Indeed they were not.

On our live radio program Friday morning, not yet knowing what the day would bring regarding this matter, I mentioned briefly an event in the 1787 Constitutional Convention in Philadelphia.

It was not unlike this episode. To our regular readers and listeners, "May I mention it again in a bit more detail?"

With the Constitutional convention going very badly, some of the delegates left in disgust believing there could be no consensus---therefore no constitution, at that time in our early history.

Ben Franklin, then 82 years old but highly respected by chairman George Washington and his other colleagues, stood and said, "The small progress we have made after four or five weeks' close attendance & continuing reasonings with each other our different sentiments on almost every question...most producing as many noes as ayes, is methinks a melancholy proof of the imperfection of the Human Understanding. We indeed seem to feel our own want of political wisdom, since we have been running about in search of it."

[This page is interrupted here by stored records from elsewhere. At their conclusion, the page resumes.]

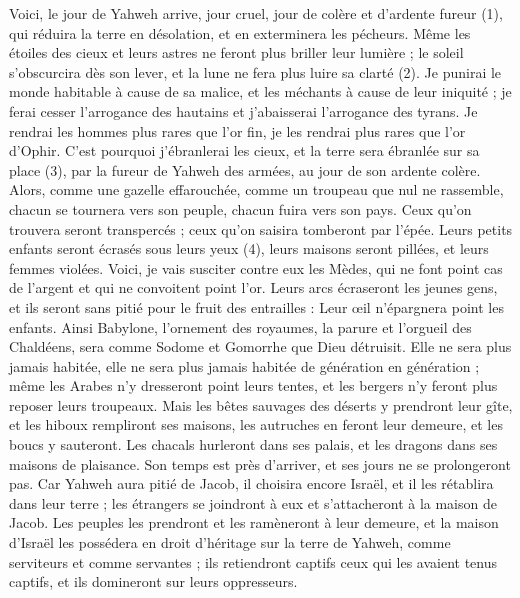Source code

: \begin{multicols}{2}
Voici, le jour de Yahweh arrive, jour cruel, jour de colère et d’ardente fureur (1), qui réduira la terre en désolation, et en exterminera les pécheurs.
Même les étoiles des cieux et leurs astres ne feront plus briller leur lumière ; le soleil s'obscurcira dès son lever, et la lune ne fera plus luire sa clarté (2).
Je punirai le monde habitable à cause de sa malice, et les méchants à cause de leur iniquité ; je ferai cesser l'arrogance des hautains et j'abaisserai l’arrogance des tyrans.
Je rendrai les hommes plus rares que l’or fin, je les rendrai plus rares que l’or d’Ophir.
C'est pourquoi j’ébranlerai les cieux, et la terre sera ébranlée sur sa place (3), par la fureur de Yahweh des armées, au jour de son ardente colère.
Alors, comme une gazelle effarouchée, comme un troupeau que nul ne rassemble, chacun se tournera vers son peuple, chacun fuira vers son pays.
Ceux qu’on trouvera seront transpercés ; ceux qu’on saisira tomberont par l’épée.
Leurs petits enfants seront écrasés sous leurs yeux (4), leurs maisons seront pillées, et leurs femmes violées.
Voici, je vais susciter contre eux les Mèdes, qui ne font point cas de l’argent et qui ne convoitent point l'or.
Leurs arcs écraseront les jeunes gens, et ils seront sans pitié pour le fruit des entrailles : Leur œil n'épargnera point les enfants.
Ainsi Babylone, l’ornement des royaumes, la parure et l'orgueil des Chaldéens, sera comme Sodome et Gomorrhe que Dieu détruisit.
Elle ne sera plus jamais habitée, elle ne sera plus jamais habitée de génération en génération ; même les Arabes n'y dresseront point leurs tentes, et les bergers n'y feront plus reposer leurs troupeaux.
Mais les bêtes sauvages des déserts y prendront leur gîte, et les hiboux rempliront ses maisons, les autruches en feront leur demeure, et les boucs y sauteront.
Les chacals hurleront dans ses palais, et les dragons dans ses maisons de plaisance. Son temps est près d’arriver, et ses jours ne se prolongeront pas.
\VerseOne{}Car Yahweh aura pitié de Jacob, il choisira encore Israël, et il les rétablira dans leur terre ; les étrangers se joindront à eux et s'attacheront à la maison de Jacob.
Les peuples les prendront et les ramèneront à leur demeure, et la maison d'Israël les possédera en droit d'héritage sur la terre de Yahweh, comme serviteurs et comme servantes ; ils retiendront captifs ceux qui les avaient tenus captifs, et ils domineront sur leurs oppresseurs.

\end{multicols}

He noted that they had studied and examined ancient history for models of government, and had examined different kinds of Republics which, "had been formed with the seeds of their own dissolution, now no longer exist."

Franklin said, "In this situation of this Assembly, groping as it were in the dark to find political truth, and scarce able to distinguish it when presented"...why have we not "thought of humbly applying to the Father of Lights to illuminate our understanding?"

Some say Franklin was a deist, most agree he was not known to be a religious leader among our Founding Fathers.

In fact, in calling our Founders to prayer, he reminded them of the time a decade ago when the British were convened to destroy the revolution for freedom, saying in those days "we were sensible of danger, we had daily prayer in this room for Divine protection, Our prayers sir, were heard."

He told the politicians, the longer he lives the more convinced he had become that "God governs in the affairs of men. And if a sparrow cannot fall to the ground without His notice, is probable that an empire can rise without His aid?"

Franklin continued, "We have been assured, Sir, in the Sacred Writings, that 'except the Lord build the house they labor in vain that build it'" [PS. 127:1a].

"I firmly believe this; and I also believe that without His concurring aid we shall succeed in this political building no better than the Builders of Babel; We shall be divided by our partial local interests; our projects will be confounded, and we ourselves shall become a reproach and bye word down to future ages."

He then requested a clergy be brought in every day to lead in prayer before they began their deliberations.

Even in that they were divided. Finally, it was agreed that a preacher would be brought in to preach a sermon from the Bible---but even that didn't happen until the 4th of July.

The delegates were then dismissed. Some went home for awhile, some attended a prayer meeting led by Rev. William Rogers at the Old First Reformed Church.

The minutes of the meetings reflect that later, "We assembled again; and...every unfriendly feeling had been expelled, and a spirit of conciliation had been cultivated."

Although all couldn't even agree to pray together, the "call" to prayer by a respected politician and leader created an environment that created the Constitution of the United States---the greatest document ever written by humans in the history of the world.

Prayer is powerful. Even a call to prayer can change the course of human events and the course of history.

Political restoration will follow spiritual restoration.

Be Prayerful. Be Informed. Be Blessed.